That book is probably the reason I treated learning as a learnable skill rather than an innate ability.

1 comments

My parents got me my most influential book when I was 4. "What Makes It Go? What Makes It Work? What Makes It Fly? What Makes It Float?" by Joe Kaufman. It taught me that everything has causal inner mechanisms. From then on, I had xray vision and could imagine the inner mechanisms of every object at work.
The conviction that the world, pace certain "intrinsic" limits of the information-theoretic or quantum-mechanical nature, is understandable is a singularly powerful one. It's something lots of people think they believe, but it took me (anecdotally) until I was 9 or 10 to internalise it. The belief that the X-ray vision you speak of exists is enough in many cases for one to "get" it.

I do not mean to start a tangential flamewar, but the ability to accept and be comfortable with not knowing, while at the same time believing that the unknown is not unknowable, is something a certain kind of religious worldview precludes.

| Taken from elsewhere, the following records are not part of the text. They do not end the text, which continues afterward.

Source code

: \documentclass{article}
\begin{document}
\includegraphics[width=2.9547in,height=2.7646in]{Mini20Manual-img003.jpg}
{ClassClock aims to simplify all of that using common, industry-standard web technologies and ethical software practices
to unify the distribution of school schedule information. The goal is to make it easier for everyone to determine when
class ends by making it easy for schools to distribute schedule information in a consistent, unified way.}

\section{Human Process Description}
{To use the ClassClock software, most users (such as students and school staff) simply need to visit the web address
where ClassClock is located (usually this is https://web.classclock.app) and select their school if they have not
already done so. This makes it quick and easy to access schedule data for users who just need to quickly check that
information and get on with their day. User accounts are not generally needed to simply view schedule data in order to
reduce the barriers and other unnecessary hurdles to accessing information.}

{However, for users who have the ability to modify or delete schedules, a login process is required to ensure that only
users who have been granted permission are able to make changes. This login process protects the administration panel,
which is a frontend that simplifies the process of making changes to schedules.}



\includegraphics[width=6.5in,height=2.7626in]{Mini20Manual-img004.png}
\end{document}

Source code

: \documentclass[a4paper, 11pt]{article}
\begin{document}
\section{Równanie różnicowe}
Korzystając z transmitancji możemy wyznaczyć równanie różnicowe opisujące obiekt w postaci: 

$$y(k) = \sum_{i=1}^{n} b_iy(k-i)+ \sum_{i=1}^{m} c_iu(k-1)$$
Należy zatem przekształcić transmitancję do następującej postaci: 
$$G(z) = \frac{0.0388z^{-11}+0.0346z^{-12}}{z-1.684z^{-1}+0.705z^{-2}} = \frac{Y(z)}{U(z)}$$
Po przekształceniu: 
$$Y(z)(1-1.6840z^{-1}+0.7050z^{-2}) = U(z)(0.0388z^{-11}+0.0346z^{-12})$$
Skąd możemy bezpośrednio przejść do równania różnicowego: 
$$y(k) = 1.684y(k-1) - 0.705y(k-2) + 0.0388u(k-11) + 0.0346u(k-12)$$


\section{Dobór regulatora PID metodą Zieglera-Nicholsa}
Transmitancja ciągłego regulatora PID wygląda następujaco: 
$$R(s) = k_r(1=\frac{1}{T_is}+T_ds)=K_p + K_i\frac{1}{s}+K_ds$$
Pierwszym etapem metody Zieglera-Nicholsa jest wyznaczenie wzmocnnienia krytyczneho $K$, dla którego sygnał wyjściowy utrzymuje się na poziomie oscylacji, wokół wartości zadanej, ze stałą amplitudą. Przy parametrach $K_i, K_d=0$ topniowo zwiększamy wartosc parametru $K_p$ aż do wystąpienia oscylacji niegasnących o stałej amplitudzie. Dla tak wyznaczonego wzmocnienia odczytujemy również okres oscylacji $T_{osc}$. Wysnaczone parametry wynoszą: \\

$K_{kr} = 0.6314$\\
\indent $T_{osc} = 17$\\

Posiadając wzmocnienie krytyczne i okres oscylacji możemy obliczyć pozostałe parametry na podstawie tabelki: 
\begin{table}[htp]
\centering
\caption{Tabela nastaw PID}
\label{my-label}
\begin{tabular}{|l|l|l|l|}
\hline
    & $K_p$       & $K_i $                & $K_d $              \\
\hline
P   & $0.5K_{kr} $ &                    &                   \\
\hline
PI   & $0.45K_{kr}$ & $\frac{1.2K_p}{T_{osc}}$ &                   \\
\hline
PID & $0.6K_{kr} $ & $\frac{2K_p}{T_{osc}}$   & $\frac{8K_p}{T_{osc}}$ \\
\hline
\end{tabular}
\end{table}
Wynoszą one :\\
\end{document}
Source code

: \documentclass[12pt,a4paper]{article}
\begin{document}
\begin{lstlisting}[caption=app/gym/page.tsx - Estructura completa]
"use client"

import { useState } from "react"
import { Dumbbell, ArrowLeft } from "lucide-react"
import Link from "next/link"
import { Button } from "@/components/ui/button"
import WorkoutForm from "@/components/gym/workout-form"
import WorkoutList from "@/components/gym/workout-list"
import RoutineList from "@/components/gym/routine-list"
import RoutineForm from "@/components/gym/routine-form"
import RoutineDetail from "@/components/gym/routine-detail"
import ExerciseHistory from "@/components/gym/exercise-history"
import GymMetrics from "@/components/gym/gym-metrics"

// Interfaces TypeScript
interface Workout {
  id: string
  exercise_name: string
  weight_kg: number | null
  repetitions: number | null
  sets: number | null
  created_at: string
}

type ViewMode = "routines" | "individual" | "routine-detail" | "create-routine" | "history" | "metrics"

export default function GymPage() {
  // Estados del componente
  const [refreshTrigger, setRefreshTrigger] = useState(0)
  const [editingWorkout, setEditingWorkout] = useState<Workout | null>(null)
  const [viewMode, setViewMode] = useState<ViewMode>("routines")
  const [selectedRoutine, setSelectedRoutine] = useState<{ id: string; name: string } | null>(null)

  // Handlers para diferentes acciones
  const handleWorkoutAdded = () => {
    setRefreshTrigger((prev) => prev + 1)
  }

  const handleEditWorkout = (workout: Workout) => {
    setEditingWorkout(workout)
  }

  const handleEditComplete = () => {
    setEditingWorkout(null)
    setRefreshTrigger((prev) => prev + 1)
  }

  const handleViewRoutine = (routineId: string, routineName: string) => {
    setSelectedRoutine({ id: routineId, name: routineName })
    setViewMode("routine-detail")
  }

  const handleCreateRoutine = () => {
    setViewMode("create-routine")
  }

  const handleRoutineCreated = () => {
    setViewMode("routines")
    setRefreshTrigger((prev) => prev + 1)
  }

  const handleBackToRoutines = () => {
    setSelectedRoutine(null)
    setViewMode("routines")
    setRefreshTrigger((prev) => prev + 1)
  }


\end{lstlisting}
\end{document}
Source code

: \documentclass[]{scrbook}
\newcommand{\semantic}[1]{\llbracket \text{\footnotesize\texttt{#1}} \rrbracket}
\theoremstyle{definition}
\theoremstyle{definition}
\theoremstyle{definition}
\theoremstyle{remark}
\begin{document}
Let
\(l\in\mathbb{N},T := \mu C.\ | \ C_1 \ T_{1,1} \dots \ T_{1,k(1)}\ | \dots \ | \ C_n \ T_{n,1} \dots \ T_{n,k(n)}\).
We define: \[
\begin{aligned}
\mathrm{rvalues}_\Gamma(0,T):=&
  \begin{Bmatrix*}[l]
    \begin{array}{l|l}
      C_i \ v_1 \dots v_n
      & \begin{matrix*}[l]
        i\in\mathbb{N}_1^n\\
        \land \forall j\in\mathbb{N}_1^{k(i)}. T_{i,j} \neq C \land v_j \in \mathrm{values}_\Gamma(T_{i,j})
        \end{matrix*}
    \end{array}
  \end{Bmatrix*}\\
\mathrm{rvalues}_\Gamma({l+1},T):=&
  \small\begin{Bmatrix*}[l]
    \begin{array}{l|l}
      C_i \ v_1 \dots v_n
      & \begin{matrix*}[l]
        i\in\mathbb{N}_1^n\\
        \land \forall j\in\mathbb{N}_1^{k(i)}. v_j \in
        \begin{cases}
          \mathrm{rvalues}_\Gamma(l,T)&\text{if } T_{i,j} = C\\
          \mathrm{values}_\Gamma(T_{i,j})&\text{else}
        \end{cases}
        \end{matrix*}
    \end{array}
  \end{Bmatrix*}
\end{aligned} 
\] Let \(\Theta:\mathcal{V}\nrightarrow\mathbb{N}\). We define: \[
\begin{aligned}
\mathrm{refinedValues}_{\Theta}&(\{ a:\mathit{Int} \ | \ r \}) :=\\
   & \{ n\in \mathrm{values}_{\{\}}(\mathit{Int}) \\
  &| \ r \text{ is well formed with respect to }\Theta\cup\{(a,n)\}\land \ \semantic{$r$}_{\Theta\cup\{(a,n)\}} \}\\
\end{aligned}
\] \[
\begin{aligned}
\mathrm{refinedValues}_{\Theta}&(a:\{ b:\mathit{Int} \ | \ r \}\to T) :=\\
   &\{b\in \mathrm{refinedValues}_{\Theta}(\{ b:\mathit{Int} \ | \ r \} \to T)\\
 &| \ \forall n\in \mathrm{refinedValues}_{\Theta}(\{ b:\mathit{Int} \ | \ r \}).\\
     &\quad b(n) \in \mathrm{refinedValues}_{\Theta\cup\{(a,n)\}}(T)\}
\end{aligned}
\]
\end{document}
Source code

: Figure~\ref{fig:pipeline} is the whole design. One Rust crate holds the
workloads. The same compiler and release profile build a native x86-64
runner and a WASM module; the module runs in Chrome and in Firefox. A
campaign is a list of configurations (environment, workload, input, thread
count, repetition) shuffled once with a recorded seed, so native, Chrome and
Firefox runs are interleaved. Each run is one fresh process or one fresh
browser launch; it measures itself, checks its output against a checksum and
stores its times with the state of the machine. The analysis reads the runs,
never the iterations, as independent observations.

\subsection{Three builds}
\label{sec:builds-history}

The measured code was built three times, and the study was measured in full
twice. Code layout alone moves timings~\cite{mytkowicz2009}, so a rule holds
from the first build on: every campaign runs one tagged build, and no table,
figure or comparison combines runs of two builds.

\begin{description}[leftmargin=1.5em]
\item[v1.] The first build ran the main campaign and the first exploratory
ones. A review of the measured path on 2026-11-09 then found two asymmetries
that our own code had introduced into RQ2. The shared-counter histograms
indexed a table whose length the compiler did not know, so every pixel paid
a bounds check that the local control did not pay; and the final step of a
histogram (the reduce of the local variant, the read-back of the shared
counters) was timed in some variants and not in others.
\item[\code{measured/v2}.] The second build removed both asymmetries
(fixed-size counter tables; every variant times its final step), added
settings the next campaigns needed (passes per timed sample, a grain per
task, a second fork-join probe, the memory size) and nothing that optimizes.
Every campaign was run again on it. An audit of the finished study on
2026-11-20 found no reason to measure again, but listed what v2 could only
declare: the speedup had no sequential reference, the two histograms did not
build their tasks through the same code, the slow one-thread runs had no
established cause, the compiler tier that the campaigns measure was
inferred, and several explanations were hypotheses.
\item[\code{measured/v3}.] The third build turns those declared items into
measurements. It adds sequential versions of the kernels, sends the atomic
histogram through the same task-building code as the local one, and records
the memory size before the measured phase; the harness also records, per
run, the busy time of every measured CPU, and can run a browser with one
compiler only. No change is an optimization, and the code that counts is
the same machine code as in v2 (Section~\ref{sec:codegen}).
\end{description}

This is one thing which I realised quite early on that my parents didn't share my beliefs on: for them, there's some underlying agent that chooses what happens in situations that we call random or do not understand:

"I don't know why this happens, but there's no reason why we never should/it's not computable/etc."

"Ah, child, it's time to accept things as they are. When I do not understand, I say God's causing it to happen."

It's a confusing mixture of the different positions one can take on determinism coupled with a sort of complacence I find remarkable.